Existem várias formas de violência no mundo, cometidas aos outros, com várias denominações diferentes que estão além, ou paralelas, à violência física. Machismo, racismo, aporofobia, legbtfobia, xenofobia, misoginia, idadismo, etc. Assistimos, ou ouvimos, casos e mais casos dia a dia através das mídias jornalísticas e hoje também nas mídias sociais. A não escuta à pessoa idosa também é uma violência, pesada, cruel, pouco explícita, pois se passa no ambiente familiar, por isso mesmo pouco difundida como tal.
Darei um exemplo de um caso ao qual
tive acesso (nomes imaginários). Adla é uma senhora de noventa anos, com caso
de Alzheimer. A vida inteira trabalhou, criou suas filhas e ainda ajudou a irmã
a cuidar da filha, e ensinou filhas e sobrinhas na arte da culinária. Com a
idade avançada, filhas criadas e aposentada, foi morar com sua irmã em um confortável
apartamento e a auxiliava no gerenciamento da casa e da família.
Sua situação se complicou um
pouco com a chegada do Alzheimer, inicialmente leve, crescente ao longo do
tempo. Solução escolhida pela família: interná-la em uma casa de repouso. Uma
casa simples, não muito cara, bem cuidada, mas com muitos hóspedes.

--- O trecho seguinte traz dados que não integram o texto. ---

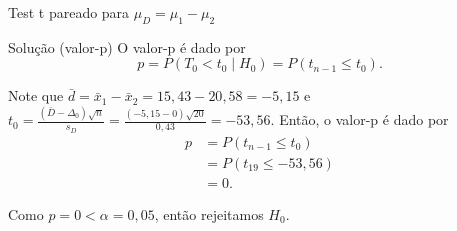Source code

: \documentclass[9pt]{beamer}
\begin{document}
\begin{frame}{Test t pareado para $\mu_D = \mu_1 - \mu_2$}

\begin{block}{Solução (valor-p)}
	O valor-p é dado por
	$$p = P(T_0 < t_0 \mid H_0) = P(t_{n-1} \leq t_0).$$
	
	Note que $\bar{d} = \bar{x}_1 - \bar{x}_2 = 15,43 - 20,58 = -5,15$ e $t_0 = \frac{(\bar{D} - \Delta_0)\sqrt{n}}{s_D} = \frac{(-5,15 - 0)\sqrt{20}}{0,43} = -53,56$. Então, o valor-p é dado por
	\begin{align*}
	p &= P(t_{n-1} \leq t_0)\\
	&= P(t_{19} \leq -53,56)\\
	&= 0.
	\end{align*}
	
	Como $p=0 < \alpha = 0,05$, então rejeitamos $H_0$.
\end{block}

\end{frame}
\end{document}
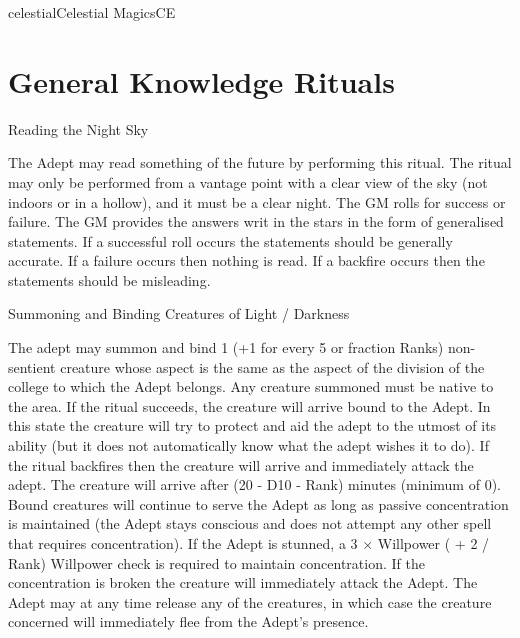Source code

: \begin{College}[1.3]{celestial}{Celestial Magics}{CE}
\section{General Knowledge Rituals}

\begin{ritual}[Q-1]{Reading the Night Sky }

\begin{effects}
The Adept may read something of the future by performing this ritual.
The ritual may only be performed from a vantage point with a clear
view of the sky (not indoors or in a hollow), and it must be a clear
night.  The GM rolls for success or failure.  The GM provides the
answers writ in the stars in the form of generalised statements.  If a
successful roll occurs the statements should be generally accurate.
If a failure occurs then nothing is read.  If a backfire occurs then
the statements should be misleading.
\end{effects}
\end{ritual}


\begin{ritual}[Q-2]{Summoning and Binding Creatures of Light / Darkness}

\begin{effects}
The adept may summon and bind 1 (+1 for every 5 or fraction Ranks)
non-sentient creature whose aspect is the same as the aspect of the
division of the college to which the Adept belongs.  Any creature
summoned must be native to the area.  If the ritual succeeds, the
creature will arrive bound to the Adept.  In this state the creature
will try to protect and aid the adept to the utmost of its ability
(but it does not automatically know what the adept wishes it to do).
If the ritual backfires then the creature will arrive and immediately
attack the adept.  The creature will arrive after (20 - D10 - Rank)
minutes (minimum of 0).  Bound creatures will continue to serve the
Adept as long as passive concentration is maintained (the Adept stays
conscious and does not attempt any other spell that requires
concentration).  If the Adept is stunned, a 3 × Willpower ( + 2 /
Rank) Willpower check is required to maintain concentration.  If the
concentration is broken the creature will immediately attack the
Adept.  The Adept may at any time release any of the creatures, in
which case the creature concerned will immediately flee from the
Adept’s presence.


\end{effects}
\end{ritual}
\end{College}
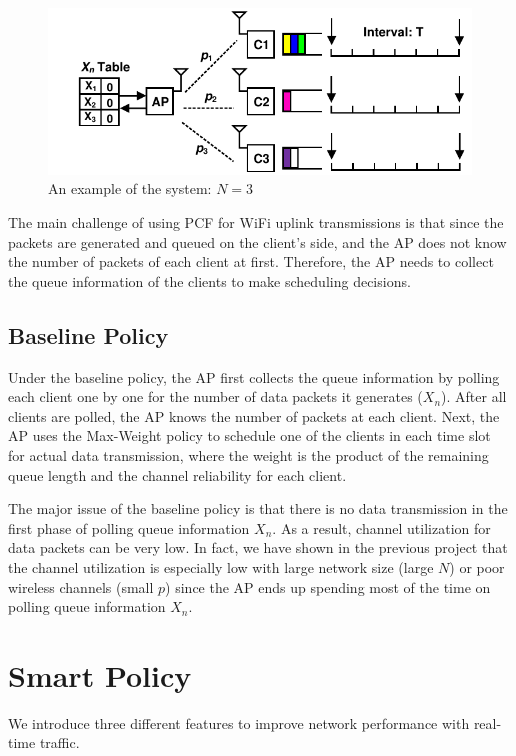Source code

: \documentclass{article}
\begin{document}
\begin{figure}[htbp]
   \centering
   \includegraphics[width=\textwidth]{../presentation/network.pdf}
   \caption{An example of the system: $N=3$}
   \label{fig:network}
\end{figure}

The main challenge of using PCF for WiFi uplink transmissions is that since the packets are generated and queued on the client's side, and the AP does not know the number of packets of each client at first. Therefore, the AP needs to collect the queue information of the clients to make scheduling decisions.

\subsection{Baseline Policy}
Under the baseline policy, the AP first collects the queue information by polling each client one by one for the number of data packets it generates ($X_n$). After all clients are polled, the AP knows the number of packets at each client. Next, the AP uses the Max-Weight policy to schedule one of the clients in each time slot for actual data transmission, where the weight is the product of the remaining queue length and the channel reliability for each client.

The major issue of the baseline policy is that there is no data transmission in the first phase of polling queue information $X_n$. As a result, channel utilization for data packets can be very low. In fact, we have shown in the previous project that the channel utilization is especially low with large network size (large $N$) or poor wireless channels (small $p$) since the AP ends up spending most of the time on polling queue information $X_n$.

\section{Smart Policy}

We introduce three different features to improve network performance with real-time traffic.
\end{document}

A pergunta de Adla é: por que
estou aqui se tenho uma casa grande, com jardim e quintal, onde mora minha
filha e meus netos? Por que estou aqui se tenho dinheiro para sobreviver? Por
que estou aqui se minha irmã, a quem servi boa parte de minha vida, também tem
posses e uma casa até maior que a minha?
O fato é que ninguém a escuta.
Ninguém a responde. Agora ninguém mais a visita, para não terem que inventar
uma resposta inadequada. A não escuta migrou rapidamente para o abandono. A não
escuta é uma forma de violência porque reduz a pessoa ao silêncio, cancela sua
voz: se ninguém a escuta, por que falar? Esse caso é mais comum que a gente imagina.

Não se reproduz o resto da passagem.